The meta-analysis revealed that patients who underwent MT after NACT had a higher 5-year OS compared to those who underwent BCS (OR 2.68, 95% CI [2.19-3.28; p < 0.00001]). Additionally, the 5-year DFS was significantly better for patients who underwent MT (OR 3.11, 95% CI [1.80-5.38; p < 0.0001]).
MT after NACT may be associated with better 5-year OS and DFS compared to BCS.
乳房切除术(MT)和保乳手术(BCS)是治疗局部晚期乳腺癌(LABC)的两种常见手术选择。新辅助化疗(NACT)常用于手术前缩小肿瘤并改善手术结果。然而,对于 NACT 后最佳手术方法及其对生存结果的影响,目前尚无共识。
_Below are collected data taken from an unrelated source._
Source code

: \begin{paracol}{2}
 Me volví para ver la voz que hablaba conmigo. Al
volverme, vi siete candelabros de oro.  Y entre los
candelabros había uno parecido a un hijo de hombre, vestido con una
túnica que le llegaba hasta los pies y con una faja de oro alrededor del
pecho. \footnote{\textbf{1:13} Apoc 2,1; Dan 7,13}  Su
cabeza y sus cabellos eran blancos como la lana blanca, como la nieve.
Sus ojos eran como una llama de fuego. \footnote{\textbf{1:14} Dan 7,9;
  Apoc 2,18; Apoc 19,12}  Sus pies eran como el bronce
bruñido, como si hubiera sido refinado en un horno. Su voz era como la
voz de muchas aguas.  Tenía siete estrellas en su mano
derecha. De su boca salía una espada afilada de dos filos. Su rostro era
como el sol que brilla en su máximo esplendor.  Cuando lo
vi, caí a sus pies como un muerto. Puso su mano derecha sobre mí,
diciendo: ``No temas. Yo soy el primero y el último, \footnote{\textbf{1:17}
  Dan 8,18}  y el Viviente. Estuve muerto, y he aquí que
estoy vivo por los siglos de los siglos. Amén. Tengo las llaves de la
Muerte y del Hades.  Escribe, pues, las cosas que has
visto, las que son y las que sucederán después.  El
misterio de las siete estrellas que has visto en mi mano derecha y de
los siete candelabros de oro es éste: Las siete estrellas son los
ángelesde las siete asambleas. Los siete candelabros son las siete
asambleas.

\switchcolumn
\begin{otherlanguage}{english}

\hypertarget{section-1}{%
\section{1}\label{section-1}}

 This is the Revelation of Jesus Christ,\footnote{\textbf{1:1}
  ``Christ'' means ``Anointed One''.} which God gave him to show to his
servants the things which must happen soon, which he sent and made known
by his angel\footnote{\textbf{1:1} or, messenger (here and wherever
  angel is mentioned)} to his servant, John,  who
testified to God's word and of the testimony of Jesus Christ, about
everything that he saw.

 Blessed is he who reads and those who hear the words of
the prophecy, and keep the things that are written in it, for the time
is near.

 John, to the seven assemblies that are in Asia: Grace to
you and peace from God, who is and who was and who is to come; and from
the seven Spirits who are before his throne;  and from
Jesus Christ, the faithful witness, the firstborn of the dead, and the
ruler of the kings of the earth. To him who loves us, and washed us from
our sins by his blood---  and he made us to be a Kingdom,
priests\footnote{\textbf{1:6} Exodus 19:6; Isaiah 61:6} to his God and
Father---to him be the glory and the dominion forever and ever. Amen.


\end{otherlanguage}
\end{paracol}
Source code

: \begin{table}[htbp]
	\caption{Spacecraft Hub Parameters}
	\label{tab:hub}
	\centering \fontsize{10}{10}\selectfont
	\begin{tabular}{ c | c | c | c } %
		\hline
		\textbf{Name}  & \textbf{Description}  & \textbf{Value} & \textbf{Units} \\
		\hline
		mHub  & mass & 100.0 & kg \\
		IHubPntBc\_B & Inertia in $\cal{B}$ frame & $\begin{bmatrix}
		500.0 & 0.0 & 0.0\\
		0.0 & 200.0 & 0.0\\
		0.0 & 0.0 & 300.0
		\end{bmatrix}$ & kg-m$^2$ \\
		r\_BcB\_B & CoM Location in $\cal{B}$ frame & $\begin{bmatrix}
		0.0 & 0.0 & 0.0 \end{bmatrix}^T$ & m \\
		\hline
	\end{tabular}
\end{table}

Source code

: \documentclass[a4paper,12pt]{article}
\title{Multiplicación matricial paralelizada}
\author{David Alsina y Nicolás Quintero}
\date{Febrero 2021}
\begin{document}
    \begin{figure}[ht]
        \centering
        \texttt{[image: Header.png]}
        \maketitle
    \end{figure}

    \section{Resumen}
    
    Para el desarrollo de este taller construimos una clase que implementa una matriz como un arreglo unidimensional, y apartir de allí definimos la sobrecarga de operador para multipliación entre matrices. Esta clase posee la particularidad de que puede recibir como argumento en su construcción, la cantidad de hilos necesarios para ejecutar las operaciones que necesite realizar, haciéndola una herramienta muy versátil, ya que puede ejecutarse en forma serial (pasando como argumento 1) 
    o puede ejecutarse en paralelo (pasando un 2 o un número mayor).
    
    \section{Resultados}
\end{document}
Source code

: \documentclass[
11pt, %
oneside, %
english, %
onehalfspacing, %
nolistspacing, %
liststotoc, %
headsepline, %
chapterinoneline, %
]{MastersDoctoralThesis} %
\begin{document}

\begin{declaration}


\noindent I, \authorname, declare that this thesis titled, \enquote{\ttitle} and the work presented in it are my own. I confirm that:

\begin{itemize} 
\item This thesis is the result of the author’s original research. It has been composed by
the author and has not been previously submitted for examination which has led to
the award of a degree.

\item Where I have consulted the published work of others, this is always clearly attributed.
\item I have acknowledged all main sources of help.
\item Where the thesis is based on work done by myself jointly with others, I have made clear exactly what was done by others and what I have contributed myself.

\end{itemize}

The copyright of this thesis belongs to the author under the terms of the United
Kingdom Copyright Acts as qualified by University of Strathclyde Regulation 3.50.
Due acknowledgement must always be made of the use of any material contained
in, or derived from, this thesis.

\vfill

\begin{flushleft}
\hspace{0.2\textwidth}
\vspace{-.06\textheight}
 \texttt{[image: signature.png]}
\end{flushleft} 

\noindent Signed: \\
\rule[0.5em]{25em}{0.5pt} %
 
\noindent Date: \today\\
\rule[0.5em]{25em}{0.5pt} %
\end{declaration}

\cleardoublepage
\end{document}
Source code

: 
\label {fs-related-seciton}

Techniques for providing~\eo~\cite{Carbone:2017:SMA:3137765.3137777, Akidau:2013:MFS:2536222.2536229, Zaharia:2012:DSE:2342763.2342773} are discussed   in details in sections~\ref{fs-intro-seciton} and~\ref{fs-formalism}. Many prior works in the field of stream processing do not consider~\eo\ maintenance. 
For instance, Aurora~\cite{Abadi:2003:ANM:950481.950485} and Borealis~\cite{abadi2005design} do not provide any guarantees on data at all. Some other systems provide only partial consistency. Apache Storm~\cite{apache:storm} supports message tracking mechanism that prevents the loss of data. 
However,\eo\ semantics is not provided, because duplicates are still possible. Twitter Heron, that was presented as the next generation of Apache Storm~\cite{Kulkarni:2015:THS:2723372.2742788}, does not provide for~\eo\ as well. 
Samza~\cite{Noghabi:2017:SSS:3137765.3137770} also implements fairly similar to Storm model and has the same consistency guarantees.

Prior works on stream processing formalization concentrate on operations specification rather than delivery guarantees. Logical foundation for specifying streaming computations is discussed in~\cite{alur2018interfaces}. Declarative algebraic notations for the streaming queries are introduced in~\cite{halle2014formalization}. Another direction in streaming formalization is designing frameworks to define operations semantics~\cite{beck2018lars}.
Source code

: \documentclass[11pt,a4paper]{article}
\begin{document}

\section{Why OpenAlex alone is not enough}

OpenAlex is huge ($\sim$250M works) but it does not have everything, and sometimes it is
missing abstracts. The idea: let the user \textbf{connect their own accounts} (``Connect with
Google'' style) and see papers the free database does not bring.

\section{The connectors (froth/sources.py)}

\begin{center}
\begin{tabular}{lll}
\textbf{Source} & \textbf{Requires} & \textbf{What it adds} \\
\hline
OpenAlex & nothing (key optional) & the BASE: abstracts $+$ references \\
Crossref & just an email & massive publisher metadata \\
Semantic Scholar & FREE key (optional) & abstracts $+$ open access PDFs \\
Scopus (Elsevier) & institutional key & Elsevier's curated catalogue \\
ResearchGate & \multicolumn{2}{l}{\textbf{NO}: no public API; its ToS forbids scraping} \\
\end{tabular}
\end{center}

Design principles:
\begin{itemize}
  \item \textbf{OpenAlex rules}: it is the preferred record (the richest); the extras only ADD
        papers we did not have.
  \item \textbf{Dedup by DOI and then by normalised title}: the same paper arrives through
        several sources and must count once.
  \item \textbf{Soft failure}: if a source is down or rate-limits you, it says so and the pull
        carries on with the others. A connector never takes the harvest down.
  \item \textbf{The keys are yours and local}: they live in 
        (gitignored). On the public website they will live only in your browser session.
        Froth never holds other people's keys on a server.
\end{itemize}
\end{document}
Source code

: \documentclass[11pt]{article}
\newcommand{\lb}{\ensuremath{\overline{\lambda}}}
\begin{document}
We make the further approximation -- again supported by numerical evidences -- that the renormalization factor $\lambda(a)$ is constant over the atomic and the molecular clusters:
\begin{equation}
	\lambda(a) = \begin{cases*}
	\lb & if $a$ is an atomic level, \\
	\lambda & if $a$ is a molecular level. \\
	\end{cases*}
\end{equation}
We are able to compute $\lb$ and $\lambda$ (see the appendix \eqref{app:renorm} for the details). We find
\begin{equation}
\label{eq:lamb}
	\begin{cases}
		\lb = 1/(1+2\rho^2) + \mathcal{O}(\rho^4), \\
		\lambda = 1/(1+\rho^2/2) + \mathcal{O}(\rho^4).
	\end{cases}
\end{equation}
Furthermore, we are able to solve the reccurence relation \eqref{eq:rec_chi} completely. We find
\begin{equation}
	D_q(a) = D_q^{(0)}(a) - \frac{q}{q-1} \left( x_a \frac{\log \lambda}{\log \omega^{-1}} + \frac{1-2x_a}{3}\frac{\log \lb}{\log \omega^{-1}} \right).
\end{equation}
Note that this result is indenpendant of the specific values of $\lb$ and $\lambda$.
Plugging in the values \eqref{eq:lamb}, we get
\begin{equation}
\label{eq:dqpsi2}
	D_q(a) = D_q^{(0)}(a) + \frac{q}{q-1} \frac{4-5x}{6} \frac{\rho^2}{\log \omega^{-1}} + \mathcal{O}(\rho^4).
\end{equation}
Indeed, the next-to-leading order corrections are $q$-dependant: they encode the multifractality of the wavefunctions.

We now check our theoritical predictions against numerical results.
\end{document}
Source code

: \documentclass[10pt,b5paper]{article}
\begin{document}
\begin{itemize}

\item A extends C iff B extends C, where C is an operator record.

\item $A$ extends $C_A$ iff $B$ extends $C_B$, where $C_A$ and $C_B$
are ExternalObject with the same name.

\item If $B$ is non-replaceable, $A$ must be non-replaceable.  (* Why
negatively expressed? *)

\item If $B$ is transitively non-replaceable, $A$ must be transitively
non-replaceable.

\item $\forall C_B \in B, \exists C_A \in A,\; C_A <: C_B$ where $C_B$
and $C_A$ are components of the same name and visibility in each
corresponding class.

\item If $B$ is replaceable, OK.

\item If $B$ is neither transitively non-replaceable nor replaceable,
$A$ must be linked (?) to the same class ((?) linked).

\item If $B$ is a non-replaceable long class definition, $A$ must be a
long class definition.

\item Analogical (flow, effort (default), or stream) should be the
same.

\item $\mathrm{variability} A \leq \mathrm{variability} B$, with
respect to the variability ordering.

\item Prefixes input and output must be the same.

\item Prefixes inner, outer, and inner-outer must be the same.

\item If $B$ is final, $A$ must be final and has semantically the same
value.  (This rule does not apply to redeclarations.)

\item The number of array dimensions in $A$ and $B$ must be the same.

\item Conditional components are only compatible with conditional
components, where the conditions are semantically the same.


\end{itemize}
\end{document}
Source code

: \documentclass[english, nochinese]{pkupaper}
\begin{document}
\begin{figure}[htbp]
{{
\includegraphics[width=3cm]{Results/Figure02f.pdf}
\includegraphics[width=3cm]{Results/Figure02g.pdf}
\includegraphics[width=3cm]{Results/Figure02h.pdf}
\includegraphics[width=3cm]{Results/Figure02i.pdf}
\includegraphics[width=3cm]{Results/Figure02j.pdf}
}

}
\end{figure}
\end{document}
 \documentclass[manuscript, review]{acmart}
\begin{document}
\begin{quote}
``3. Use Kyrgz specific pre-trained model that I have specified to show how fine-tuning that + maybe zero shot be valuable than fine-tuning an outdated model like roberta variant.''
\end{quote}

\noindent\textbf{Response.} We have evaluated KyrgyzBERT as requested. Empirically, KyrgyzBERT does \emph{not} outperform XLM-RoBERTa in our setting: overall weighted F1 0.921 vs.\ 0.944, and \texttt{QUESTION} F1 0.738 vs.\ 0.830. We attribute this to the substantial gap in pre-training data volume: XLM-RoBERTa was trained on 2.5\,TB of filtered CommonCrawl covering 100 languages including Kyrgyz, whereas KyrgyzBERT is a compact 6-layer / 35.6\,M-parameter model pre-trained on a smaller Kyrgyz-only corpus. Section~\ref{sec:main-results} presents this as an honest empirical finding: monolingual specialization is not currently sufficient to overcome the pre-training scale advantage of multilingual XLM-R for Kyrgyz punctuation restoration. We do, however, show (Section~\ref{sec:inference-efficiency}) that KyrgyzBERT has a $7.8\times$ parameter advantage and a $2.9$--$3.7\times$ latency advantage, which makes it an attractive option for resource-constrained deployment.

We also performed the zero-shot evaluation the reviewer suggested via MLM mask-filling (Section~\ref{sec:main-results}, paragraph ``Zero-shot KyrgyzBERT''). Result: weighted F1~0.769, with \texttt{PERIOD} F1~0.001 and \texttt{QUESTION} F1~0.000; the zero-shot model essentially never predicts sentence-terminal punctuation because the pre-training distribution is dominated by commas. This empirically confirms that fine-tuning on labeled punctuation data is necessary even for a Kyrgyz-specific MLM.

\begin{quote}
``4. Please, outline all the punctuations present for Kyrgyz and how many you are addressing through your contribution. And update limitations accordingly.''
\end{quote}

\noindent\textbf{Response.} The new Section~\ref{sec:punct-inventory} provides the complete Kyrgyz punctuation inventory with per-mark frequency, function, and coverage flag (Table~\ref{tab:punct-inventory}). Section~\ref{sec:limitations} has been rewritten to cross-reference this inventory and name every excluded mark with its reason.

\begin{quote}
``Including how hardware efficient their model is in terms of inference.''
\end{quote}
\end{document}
本荟萃分析旨在比较接受 NACT 治疗的患者中 MT 和 BCS 的生存结果。
采用 PRISMA 选择方法,从电子数据库(如 PubMed 和 Cochrane 图书馆)中检索从开始到 2023 年 7 月 11 日的研究。共纳入 10 项比较研究,共纳入 5018 例患者。其中,2898 例患者接受 MT,2120 例患者接受 NACT 后接受 BCS。评估的结局是 5 年总生存率(OS)和 5 年无病生存率(DFS)。对纳入研究的数据进行汇总,并计算比值比(OR)及其 95%置信区间(CI),以评估 MT 和 BCS 在生存结果方面的差异。Prospéro:CRD42024496831。
荟萃分析显示,接受 NACT 后行 MT 的患者 5 年 OS 高于接受 BCS 的患者(OR 2.68,95%CI [2.19-3.28;p<0.00001])。此外,接受 MT 的患者 5 年 DFS 明显更好(OR 3.11,95%CI [1.80-5.38;p<0.0001])。
与 BCS 相比,NACT 后行 MT 可能与更好的 5 年 OS 和 DFS 相关。